YOLO

YOLO: A Brief History

YOLO (You Only Look Once), a popular object detection and image segmentation model, was developed by Joseph Redmon and Ali Farhadi at the University of Washington. Launched in 2015, YOLO quickly gained popularity for its high speed and accuracy.

YOLOv2, released in 2016, improved the original model by incorporating batch normalization, anchor boxes, and dimension clusters.
YOLOv3, launched in 2018, further enhanced the model's performance using a more efficient backbone network, multiple anchors and spatial pyramid pooling.
YOLOv4 was released in 2020, introducing innovations like Mosaic data augmentation, a new anchor-free detection head, and a new loss function.
YOLOv5 further improved the model's performance and added new features such as hyperparameter optimization, integrated experiment tracking and automatic export to popular export formats.
YOLOv6 was open-sourced by Meituan in 2022 and is in use in many of the company's autonomous delivery robots.
YOLOv7 added additional tasks such as pose estimation on the COCO keypoints dataset.
YOLOv8 is the latest version of YOLO by Ultralytics. As a cutting-edge, state-of-the-art (SOTA) model, YOLOv8 builds on the success of previous versions, introducing new features and improvements for enhanced performance, flexibility, and efficiency. YOLOv8 supports a full range of vision AI tasks, including detection, segmentation, pose estimation, tracking, and classification. This versatility allows users to leverage YOLOv8's capabilities across diverse applications and domains.

Accuracy Evaluation

Intersection over Union (IoU): IoU measures the overlap between the predicted bounding box and the ground truth bounding box. It is calculated as the area of intersection divided by the area of union.
$IoU = \frac{\text{Area of Intersection}}{\text{Area of Union}}$
Typically, a threshold (e.g., IoU > 0.5) is set to determine whether a detection is considered correct.
Precision and Recall: Precision is the ratio of true positive detections to the total number of positive detections (true positives + false positives). Recall is the ratio of true positives to the total number of actual positive instances (true positives + false negatives). $Precision = \frac{\text{True Positives}}{\text{True Positives + False Positives}}$
$Recall = \frac{\text{True Positives}}{\text{True Positives + False Negatives}}$
Average Precision (AP): AP is commonly used in object detection. It involves calculating precision-recall curves for different confidence thresholds and then computing the area under the curve (AUC). The mean AP (mAP) is the average AP across multiple object classes.
F1 Score: F1 score is the harmonic mean of precision and recall, providing a balance between the two metrics. $F1 = \frac{2 \times \text{Precision} \times \text{Recall}}{\text{Precision + Recall}}$
mAP (mean Average Precision): mAP is the average of the AP values across all object classes. It provides a comprehensive evaluation of the model's performance on multiple classes.
False Positive Rate (FPR): FPR measures the ratio of false positive detections to the total number of actual negative instances. $FPR = \frac{\text{False Positives}}{\text{False Positives + True Negatives}}$

Precision = TP/ (TP+FP)

Recall = TP/(TP + FN)

Accuracy = (TP + TN) / (TP + FP + FN + TN)

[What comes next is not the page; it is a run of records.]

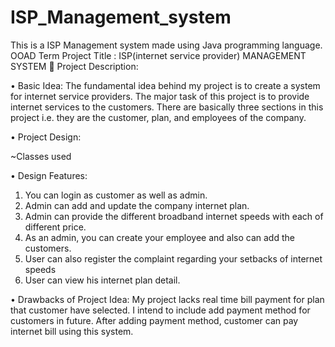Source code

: # ISP_Management_system
This is a ISP Management system made using Java programming language.
OOAD Term Project
Title  :    ISP(internet service provider) MANAGEMENT SYSTEM
	Project Description:

•	Basic Idea: The fundamental idea behind my project is to create a system for internet service providers. The major task of this project is to provide internet services to the customers. There are basically three sections in this project i.e. they are the customer, plan, and employees of the company.

•	Project Design: 

  
 
~Classes used

•	Design Features:
1.	You can login as customer as well as admin.
2.	Admin can add and update the company internet plan. 
3.	Admin can provide the different broadband internet speeds with each of different price. 
4.	As an admin, you can create your employee and also can add the customers. 
5.	User can also register the complaint regarding your setbacks of internet speeds
6.	User can view his internet plan detail.

•	Drawbacks of Project Idea:
My project lacks real time bill payment for plan that customer have selected. I intend to include add payment method for customers in future. After adding payment method, customer can pay internet bill using this system.

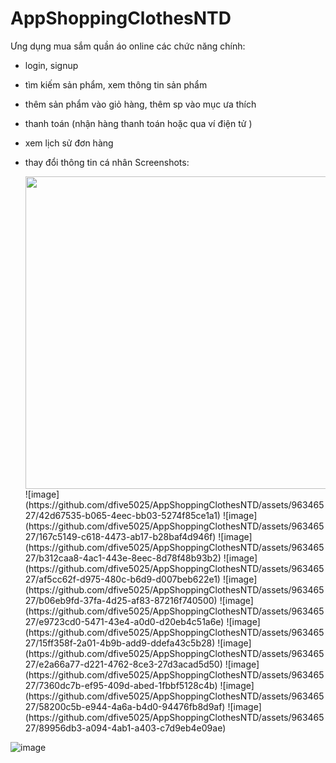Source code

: # AppShoppingClothesNTD
Ưng dụng mua sắm quần áo online
các chức năng chính:
- login, signup
- tìm kiếm sản phẩm, xem thông tin sản phẩm
- thêm sản phẩm vào giỏ hàng, thêm sp vào mục ưa thích
- thanh toán (nhận hàng thanh toán hoặc qua ví điện tử )
- xem lịch sử đơn hàng
- thay đổi thông tin cá nhân
  Screenshots:
  
  <img src="https://github.com/dfive5025/AppShoppingClothesNTD/assets/96346527/42d67535-b065-4eec-bb03-5274f85ce1a1" width=800 height=500>
  ![image](https://github.com/dfive5025/AppShoppingClothesNTD/assets/96346527/42d67535-b065-4eec-bb03-5274f85ce1a1)
  ![image](https://github.com/dfive5025/AppShoppingClothesNTD/assets/96346527/167c5149-c618-4473-ab17-b28baf4d946f)
  ![image](https://github.com/dfive5025/AppShoppingClothesNTD/assets/96346527/b312caa8-4ac1-443e-8eec-8d78f48b93b2)
  ![image](https://github.com/dfive5025/AppShoppingClothesNTD/assets/96346527/af5cc62f-d975-480c-b6d9-d007beb622e1)
  ![image](https://github.com/dfive5025/AppShoppingClothesNTD/assets/96346527/b06eb9fd-37fa-4d25-af83-87216f740500)
  ![image](https://github.com/dfive5025/AppShoppingClothesNTD/assets/96346527/e9723cd0-5471-43e4-a0d0-d20eb4c51a6e)
  ![image](https://github.com/dfive5025/AppShoppingClothesNTD/assets/96346527/15ff358f-2a01-4b9b-add9-ddefa43c5b28)
  ![image](https://github.com/dfive5025/AppShoppingClothesNTD/assets/96346527/e2a66a77-d221-4762-8ce3-27d3acad5d50)
  ![image](https://github.com/dfive5025/AppShoppingClothesNTD/assets/96346527/7360dc7b-ef95-409d-abed-1fbbf5128c4b)
  ![image](https://github.com/dfive5025/AppShoppingClothesNTD/assets/96346527/58200c5b-e944-4a6a-b4d0-94476fb8d9af)
  ![image](https://github.com/dfive5025/AppShoppingClothesNTD/assets/96346527/89956db3-a094-4ab1-a403-c7d9eb4e09ae)
![image](https://github.com/dfive5025/AppShoppingClothesNTD/assets/96346527/e32b12f9-032b-4ba0-95ca-a79db5bb259a)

F1-score = (2*Precision*Recall)/ (Precision + Recall)

Speed Evaluation

Inference Time:
- Measure the time it takes for the model to process a single image or a batch of images. This is often referred to as the inference time per image or batch.
Frames Per Second (FPS):
- Calculate the frames per second by taking the reciprocal of the inference time. It gives you an idea of how many frames the model can process in one second.
$\text{FPS} = \frac{1}{\text{Inference Time per Image}}$
Latency:
- Latency measures the delay between sending an input to the model and receiving the output. It includes both processing time and any additional overhead.
Throughput:
- Throughput is the number of images processed per unit of time. It can be calculated as the inverse of latency.
$\text{Throughput} = \frac{1}{\text{Latency}}$
Model Size:
- Consider the size of the model, as larger models may take longer to load into memory and execute.
Hardware Acceleration:
- Evaluate the impact of hardware acceleration (e.g., GPU, TPU) on the speed of inference. Different hardware platforms can significantly affect the performance.
Optimization Techniques:
- Apply model optimization techniques such as quantization, pruning, and model compression to reduce the model size and improve inference speed.
Batch Size Analysis:
- Evaluate the effect of different batch sizes on the model's inference speed. Larger batch sizes may lead to better parallelization and improved throughput.

Loss Function

The YOLO loss function consists of three components:

Objectness Loss: This component measures how well the model predicts whether an object is present in a grid cell or not. It uses binary cross-entropy loss to compare the predicted objectness score with the ground truth (whether an object is present or not).
Localization Loss: YOLO predicts bounding boxes for detected objects. The localization loss measures the difference between the predicted bounding box coordinates and the ground truth bounding box coordinates. It includes both the loss from the width and height of the bounding box and the loss from the coordinates of the bounding box.
Classification Loss: YOLO performs object classification for each bounding box. The classification loss measures the difference between the predicted class probabilities and the ground truth class probabilities. It uses categorical cross-entropy loss for this purpose.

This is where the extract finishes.